The retired NASA astronaut was at the library Saturday to promote his book “Spacewalker” for the summer reading program. He shared photos and video from his record number of space launches — seven — and answered questions from the audience, The Journal & Courier reported (http://on.jconline.com/1oZaokU ).
Ross, a Purdue University graduate, said he was excited to be back in Lafayette to share his memories just in time for the 45th anniversary of the Apollo 11 mission to the moon.
While Buzz Aldrin is asking people to remember where they were when he and Neil Armstrong became the first humans to step on the moon and share those memories through social media, Ross said he is not much of a Facebook user or “tweeter.”
He does, however, remember exactly where he was on July 20, 1969.
It was the summer between his junior and senior year at Purdue, and he was back in his hometown of Crown Point with his then-fiancee, Karen.

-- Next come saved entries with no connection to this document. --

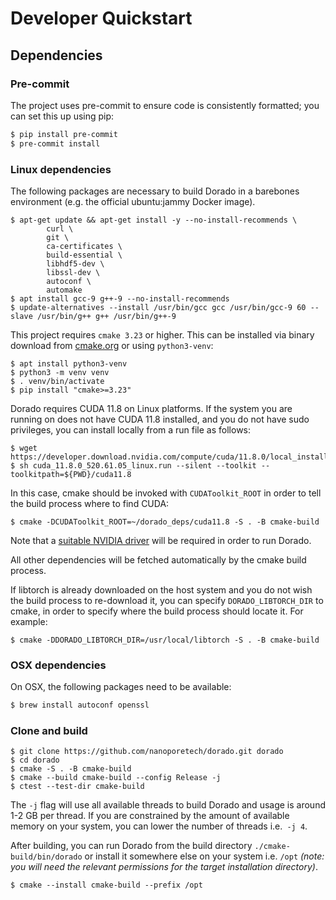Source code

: # Developer Quickstart

## Dependencies

### Pre-commit

The project uses pre-commit to ensure code is consistently formatted; you can set this up using pip:

```bash
$ pip install pre-commit
$ pre-commit install
```

### Linux dependencies

The following packages are necessary to build Dorado in a barebones environment (e.g. the official ubuntu:jammy Docker image).

```
$ apt-get update && apt-get install -y --no-install-recommends \
        curl \
        git \
        ca-certificates \
        build-essential \
        libhdf5-dev \
        libssl-dev \
        autoconf \
        automake
$ apt install gcc-9 g++-9 --no-install-recommends
$ update-alternatives --install /usr/bin/gcc gcc /usr/bin/gcc-9 60 --slave /usr/bin/g++ g++ /usr/bin/g++-9
```

This project requires `cmake 3.23` or higher. This can be installed via binary download from [cmake.org](https://cmake.org/download/) or using `python3-venv`: 

```
$ apt install python3-venv
$ python3 -m venv venv
$ . venv/bin/activate
$ pip install "cmake>=3.23"
```

Dorado requires CUDA 11.8 on Linux platforms. If the system you are running on does not have CUDA 11.8 installed, and you do not have sudo privileges, you can install locally from a run file as follows:

```
$ wget https://developer.download.nvidia.com/compute/cuda/11.8.0/local_installers/cuda_11.8.0_520.61.05_linux.run
$ sh cuda_11.8.0_520.61.05_linux.run --silent --toolkit --toolkitpath=${PWD}/cuda11.8
```

In this case, cmake should be invoked with `CUDAToolkit_ROOT` in order to tell the build process where to find CUDA:

```
$ cmake -DCUDAToolkit_ROOT=~/dorado_deps/cuda11.8 -S . -B cmake-build
```

Note that a [suitable NVIDIA driver](https://docs.nvidia.com/cuda/cuda-toolkit-release-notes/index.html#id3) will be required in order to run Dorado.

All other dependencies will be fetched automatically by the cmake build process.  


If libtorch is already downloaded on the host system and you do not wish the build process to re-download it, you can specify `DORADO_LIBTORCH_DIR` to cmake, in order to specify where the build process should locate it.  For example:

```
$ cmake -DDORADO_LIBTORCH_DIR=/usr/local/libtorch -S . -B cmake-build
```

### OSX dependencies

On OSX, the following packages need to be available:

```bash
$ brew install autoconf openssl
```

### Clone and build

```
$ git clone https://github.com/nanoporetech/dorado.git dorado
$ cd dorado
$ cmake -S . -B cmake-build
$ cmake --build cmake-build --config Release -j
$ ctest --test-dir cmake-build
```

The `-j` flag will use all available threads to build Dorado and usage is around 1-2 GB per thread. If you are constrained
by the amount of available memory on your system, you can lower the number of threads i.e.` -j 4`.

After building, you can run Dorado from the build directory `./cmake-build/bin/dorado` or install it somewhere else on your
system i.e. `/opt` *(note: you will need the relevant permissions for the target installation directory)*.

```
$ cmake --install cmake-build --prefix /opt
```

“She was sitting on my lap and we were watching the video intently,” he said.
Ross remembers his younger sister taking snapshots of the black-and-white video on the television.
“We kept telling her they wouldn’t turn out, but she actually got some good pictures that day,” he said.
While that day wasn’t what sparked Ross’ interest in becoming an astronaut — he was infatuated with space before the first satellites were launched in 1957 and 1958 — he remembers that moment like so many others.
Now, through his speeches and his book, Ross hopes to encourage younger generations to follow their dreams like he did.
“If they study hard and work hard, their dreams can come true,” he said.